The third magic handler, who had no name, only contact information, didn’t answer the two messages I sent, one on combox, one on phone. 

I waited a week for a reply. Some people don’t check their comboxes every day but most do at least once a week. Then, when no reply emerged, I mentioned this to Jesse, who said he’d check, but apparently never found time to get back to me on it because of the outbreak of wereraccoons and wereskunks in the business district during that month’s full moon. I suspect that some of the financial houses there found themselves short a few investors afterward. People with the money and connections to go into finance have the resources to hide their were-ness better than most, until there’s a blue moon, a second full moon in a given month. For some reason, if they change during a blue moon all the changes flare out more fiercely. Jesse said that this seemed to be more a psychological thing on the part of the weres, a concept that pushed the psychological trigger for the change, rather than a strictly physiological one, since they were still changing every 28 days or so, regardless of which side of a particular date of the month the change landed on.

But nothing else was happening. I didn’t want to remind the SOF guys that I hadn’t found a teacher, and there was still the coffeeshop work to do.

So I was on my own, more or less, unless someone happened to show up at Charlie’s.

* * *

Con took to showing up after sunset or before dawn to see if I liked some trinket or other that he’d found in a drawer, or check on how I was doing. We weren’t keeping a steady schedule; it was more happenstance, a visit sometime within a week’s time of the last one. The schedule wasn’t tight enough for me to lose too much sleep or worry about. He was allowing SOF to deal with the remainder of Bo’s gang, for which I was grateful, though I didn’t say anything about it to him. Instead of the usual thing a vampire would do when a major local vamp had been killed – such as getting an army together to take over the territory – he was spending his time on scholarly studies so esoteric that when he tried to tell me not one word made sense. But that was fine. It kept him happy, or as happy as it might be possible for an older vampire to be in a world in conflict. He didn’t want to fight, he just wanted to be left alone, and now, after all of what had happened, he had his wish: solitude, something to study, and someone to tell about it, even when I didn’t understand.

* * *

Charlie noticed things. He didn’t often say much, but he did notice. I’d come in one morning after a late night out with Con, when No-Space had been a bit more full of hard objects than usual and I’d banged into a couple and had a bruise on my arm and one on my chin. He raised an eyebrow and I said I’d stumbled on the stairs up to my apartment (I had, actually, but not that day or since I got used seeing in the dark.) He’d wrapped me in a hug and said nothing.
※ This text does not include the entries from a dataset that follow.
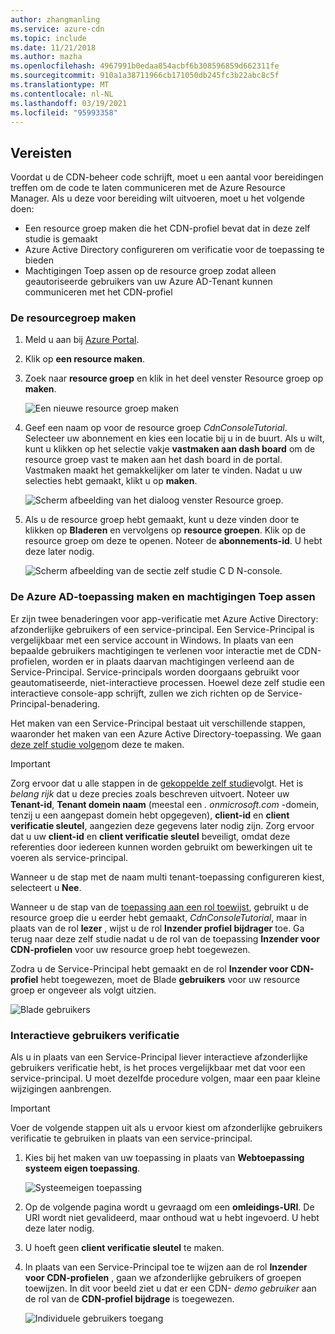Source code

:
 ```yaml
---
author: zhangmanling
ms.service: azure-cdn
ms.topic: include
ms.date: 11/21/2018
ms.author: mazha
ms.openlocfilehash: 4967991b0edaa854acbf6b308596859d662311fe
ms.sourcegitcommit: 910a1a38711966cb171050db245fc3b22abc8c5f
ms.translationtype: MT
ms.contentlocale: nl-NL
ms.lasthandoff: 03/19/2021
ms.locfileid: "95993358"
---
```

## <a name="prerequisites"></a>Vereisten
Voordat u de CDN-beheer code schrijft, moet u een aantal voor bereidingen treffen om de code te laten communiceren met de Azure Resource Manager. Als u deze voor bereiding wilt uitvoeren, moet u het volgende doen:

* Een resource groep maken die het CDN-profiel bevat dat in deze zelf studie is gemaakt
* Azure Active Directory configureren om verificatie voor de toepassing te bieden
* Machtigingen Toep assen op de resource groep zodat alleen geautoriseerde gebruikers van uw Azure AD-Tenant kunnen communiceren met het CDN-profiel

### <a name="creating-the-resource-group"></a>De resourcegroep maken
1. Meld u aan bij [Azure Portal](https://portal.azure.com).
2. Klik op **een resource maken**.
3. Zoek naar **resource groep** en klik in het deel venster Resource groep op **maken**.

    ![Een nieuwe resource groep maken](./media/cdn-app-dev-prep/cdn-new-rg-1-include.png)
3. Geef een naam op voor de resource groep *CdnConsoleTutorial*.  Selecteer uw abonnement en kies een locatie bij u in de buurt.  Als u wilt, kunt u klikken op het selectie vakje **vastmaken aan dash board** om de resource groep vast te maken aan het dash board in de portal.  Vastmaken maakt het gemakkelijker om later te vinden.  Nadat u uw selecties hebt gemaakt, klikt u op **maken**.

    ![Scherm afbeelding van het dialoog venster Resource groep.](./media/cdn-app-dev-prep/cdn-new-rg-2-include.png)
4. Als u de resource groep hebt gemaakt, kunt u deze vinden door te klikken op **Bladeren** en vervolgens op **resource groepen**.  Klik op de resource groep om deze te openen.  Noteer de **abonnements-id**. U hebt deze later nodig.

    ![Scherm afbeelding van de sectie zelf studie C D N-console.](./media/cdn-app-dev-prep/cdn-subscription-id-include.png)

### <a name="creating-the-azure-ad-application-and-applying-permissions"></a>De Azure AD-toepassing maken en machtigingen Toep assen
Er zijn twee benaderingen voor app-verificatie met Azure Active Directory: afzonderlijke gebruikers of een service-principal. Een Service-Principal is vergelijkbaar met een service account in Windows.  In plaats van een bepaalde gebruikers machtigingen te verlenen voor interactie met de CDN-profielen, worden er in plaats daarvan machtigingen verleend aan de Service-Principal.  Service-principals worden doorgaans gebruikt voor geautomatiseerde, niet-interactieve processen.  Hoewel deze zelf studie een interactieve console-app schrijft, zullen we zich richten op de Service-Principal-benadering.

Het maken van een Service-Principal bestaat uit verschillende stappen, waaronder het maken van een Azure Active Directory-toepassing.  We gaan [deze zelf studie volgen](../articles/active-directory/develop/howto-create-service-principal-portal.md)om deze te maken.

> [!IMPORTANT]
> Zorg ervoor dat u alle stappen in de [gekoppelde zelf studie](../articles/active-directory/develop/howto-create-service-principal-portal.md)volgt.  Het is *belang rijk* dat u deze precies zoals beschreven uitvoert.  Noteer uw **Tenant-id**, **Tenant domein naam** (meestal een *. onmicrosoft.com* -domein, tenzij u een aangepast domein hebt opgegeven), **client-id** en **client verificatie sleutel**, aangezien deze gegevens later nodig zijn.  Zorg ervoor dat u uw **client-id** en **client verificatie sleutel** beveiligt, omdat deze referenties door iedereen kunnen worden gebruikt om bewerkingen uit te voeren als service-principal.
>
> Wanneer u de stap met de naam multi tenant-toepassing configureren kiest, selecteert u **Nee**.
>
> Wanneer u de stap van de [toepassing aan een rol toewijst](../articles/active-directory/develop/howto-create-service-principal-portal.md#assign-a-role-to-the-application), gebruikt u de resource groep die u eerder hebt gemaakt,  *CdnConsoleTutorial*, maar in plaats van de rol **lezer** , wijst u de rol **Inzender profiel bijdrager** toe.  Ga terug naar deze zelf studie nadat u de rol van de toepassing **Inzender voor CDN-profielen** voor uw resource groep hebt toegewezen. 
>
>

Zodra u de Service-Principal hebt gemaakt en de rol **Inzender voor CDN-profiel** hebt toegewezen, moet de Blade **gebruikers** voor uw resource groep er ongeveer als volgt uitzien.

![Blade gebruikers](./media/cdn-app-dev-prep/cdn-service-principal-include.png)

### <a name="interactive-user-authentication"></a>Interactieve gebruikers verificatie
Als u in plaats van een Service-Principal liever interactieve afzonderlijke gebruikers verificatie hebt, is het proces vergelijkbaar met dat voor een service-principal.  U moet dezelfde procedure volgen, maar een paar kleine wijzigingen aanbrengen.

> [!IMPORTANT]
> Voer de volgende stappen uit als u ervoor kiest om afzonderlijke gebruikers verificatie te gebruiken in plaats van een service-principal.
>
>

1. Kies bij het maken van uw toepassing in plaats van **Webtoepassing** **systeem eigen toepassing**.

    ![Systeemeigen toepassing](./media/cdn-app-dev-prep/cdn-native-application-include.png)
2. Op de volgende pagina wordt u gevraagd om een **omleidings-URI**.  De URI wordt niet gevalideerd, maar onthoud wat u hebt ingevoerd. U hebt deze later nodig.
3. U hoeft geen **client verificatie sleutel** te maken.
4. In plaats van een Service-Principal toe te wijzen aan de rol **Inzender voor CDN-profielen** , gaan we afzonderlijke gebruikers of groepen toewijzen.  In dit voor beeld ziet u dat er een CDN-  *demo gebruiker* aan de rol van de **CDN-profiel bijdrage** is toegewezen.  

    ![Individuele gebruikers toegang](./media/cdn-app-dev-prep/cdn-aad-user-include.png)
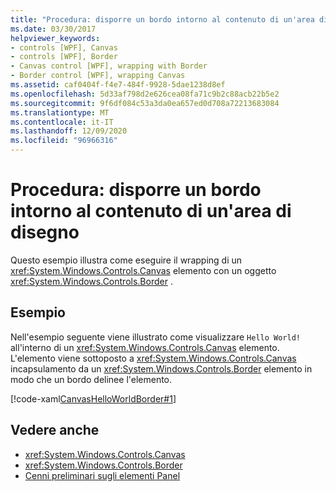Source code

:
 ```yaml
---
title: "Procedura: disporre un bordo intorno al contenuto di un'area di disegno"
ms.date: 03/30/2017
helpviewer_keywords:
- controls [WPF], Canvas
- controls [WPF], Border
- Canvas control [WPF], wrapping with Border
- Border control [WPF], wrapping Canvas
ms.assetid: caf0404f-f4e7-484f-9928-5dae1238d8ef
ms.openlocfilehash: 5d33af798d2e626cea08fa71c9b2c88acb22b5e2
ms.sourcegitcommit: 9f6df084c53a3da0ea657ed0d708a72213683084
ms.translationtype: MT
ms.contentlocale: it-IT
ms.lasthandoff: 12/09/2020
ms.locfileid: "96966316"
---
```

# <a name="how-to-wrap-a-border-around-the-content-of-a-canvas"></a>Procedura: disporre un bordo intorno al contenuto di un'area di disegno
Questo esempio illustra come eseguire il wrapping di un <xref:System.Windows.Controls.Canvas> elemento con un oggetto <xref:System.Windows.Controls.Border> .  
  
## <a name="example"></a>Esempio  
 Nell'esempio seguente viene illustrato come visualizzare `Hello World!` all'interno di un <xref:System.Windows.Controls.Canvas> elemento. L'elemento viene sottoposto a <xref:System.Windows.Controls.Canvas> incapsulamento da un <xref:System.Windows.Controls.Border> elemento in modo che un bordo delinee l'elemento.  
  
 [!code-xaml[CanvasHelloWorldBorder#1](~/samples/snippets/csharp/VS_Snippets_Wpf/CanvasHelloWorldBorder/CS/default.xaml#1)]  
  
## <a name="see-also"></a>Vedere anche

- <xref:System.Windows.Controls.Canvas>
- <xref:System.Windows.Controls.Border>
- [Cenni preliminari sugli elementi Panel](panels-overview.md)

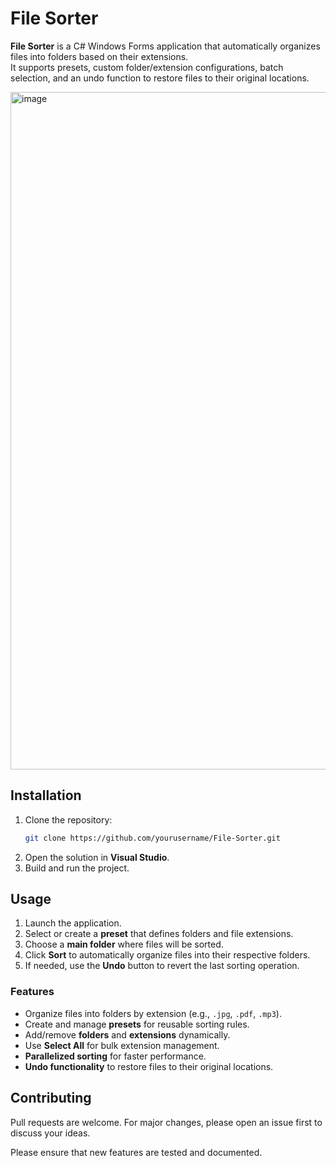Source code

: # File Sorter

**File Sorter** is a C# Windows Forms application that automatically organizes files into folders based on their extensions.  
It supports presets, custom folder/extension configurations, batch selection, and an undo function to restore files to their original locations.  

<img width="1045" height="1084" alt="image" src="https://github.com/user-attachments/assets/d0317a09-28fd-4993-b8bf-0c982fa7130e" />

## Installation

1. Clone the repository:  
   ```bash
   git clone https://github.com/yourusername/File-Sorter.git
   ```
2. Open the solution in **Visual Studio**.  
3. Build and run the project.  

## Usage

1. Launch the application.  
2. Select or create a **preset** that defines folders and file extensions.  
3. Choose a **main folder** where files will be sorted.  
4. Click **Sort** to automatically organize files into their respective folders.  
5. If needed, use the **Undo** button to revert the last sorting operation.  

### Features
- Organize files into folders by extension (e.g., `.jpg`, `.pdf`, `.mp3`).  
- Create and manage **presets** for reusable sorting rules.  
- Add/remove **folders** and **extensions** dynamically.  
- Use **Select All** for bulk extension management.  
- **Parallelized sorting** for faster performance.  
- **Undo functionality** to restore files to their original locations.  

## Contributing

Pull requests are welcome. For major changes, please open an issue first to discuss your ideas.  

Please ensure that new features are tested and documented.  
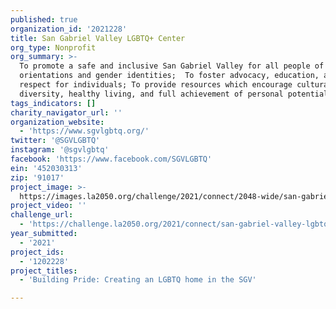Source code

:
 ```yaml
---
published: true
organization_id: '2021228'
title: San Gabriel Valley LGBTQ+ Center
org_type: Nonprofit
org_summary: >-
  To promote a safe and inclusive San Gabriel Valley for all people of all
  orientations and gender identities; ​ To foster advocacy, education, and
  respect for individuals; To provide resources which encourage cultural
  diversity, healthy living, and full achievement of personal potential
tags_indicators: []
charity_navigator_url: ''
organization_website:
  - 'https://www.sgvlgbtq.org/'
twitter: '@SGVLGBTQ'
instagram: '@sgvlgbtq'
facebook: 'https://www.facebook.com/SGVLGBTQ'
ein: '452030313'
zip: '91017'
project_image: >-
  https://images.la2050.org/challenge/2021/connect/2048-wide/san-gabriel-valley-lgbtq-center.jpg
project_video: ''
challenge_url:
  - 'https://challenge.la2050.org/2021/connect/san-gabriel-valley-lgbtq-center/'
year_submitted:
  - '2021'
project_ids:
  - '1202228'
project_titles:
  - 'Building Pride: Creating an LGBTQ home in the SGV'

---
```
The next day I didn’t notice that he’d left for a few hours until I emerged from the bakery with a pan of amaretto shortbread, frosted and decorated for the multiday Holidays Festival. Somewhere in the last century some bureaucrat had decided that having Samhain and Day of the Dead and the Temporists’ Year-End Observance as separate holidays within a work week was Too Much Trouble, and mushed them all into one four-day weekend festival. It was a nice festival, though a lot of people celebrated their own Samhain or Dios de los Muertes or Temporist Observance Day privately as well, since the government-mandated dates seldom lined up with all of them.

I didn’t really notice Charlie being away, and not just because I was in my bakery most of the time. Charlie liked to move around. He’d stop off and chat with Mrs. Bialosky about her flower garden or her current street beautification program. Sometimes he’d go out into the square to talk with someone who wanted a bit more privacy than could be found in the crowded, noisy coffee house, where anyone could hear everything if they concentrated hard enough.

As a result, I didn’t realized he’d been gone for a few hours. Mom was busy balancing the books in the office, with the door closed, and nobody with any fragment of sanity would bother her when she was deep in the numbers. Mel was in the kitchen, cooking. Mary and Philippa, our new waitress, were taking care of customers. There weren't any emergencies, and things were normal.

But when I got home after work that day, a new handrail had been installed in the staircase leading up to my apartment at Yolande’s – with her permission, of course.

“I couldn’t really say no,” she told me, as we sat in the cooling garden and had tea and Dutch Chocolate Demons, my latest attempt at a lighter chocolate cookie that still carried some punch. “When I came here, there were no railings anywhere; I added them as I had time and occasion, but that one was left undone.” She nibbled on a Demon. “I have noticed that you have sometimes had bruises, but they subside quickly. That is a side effect of magic use. I did not feel that it was my business to tell him anything more than that.”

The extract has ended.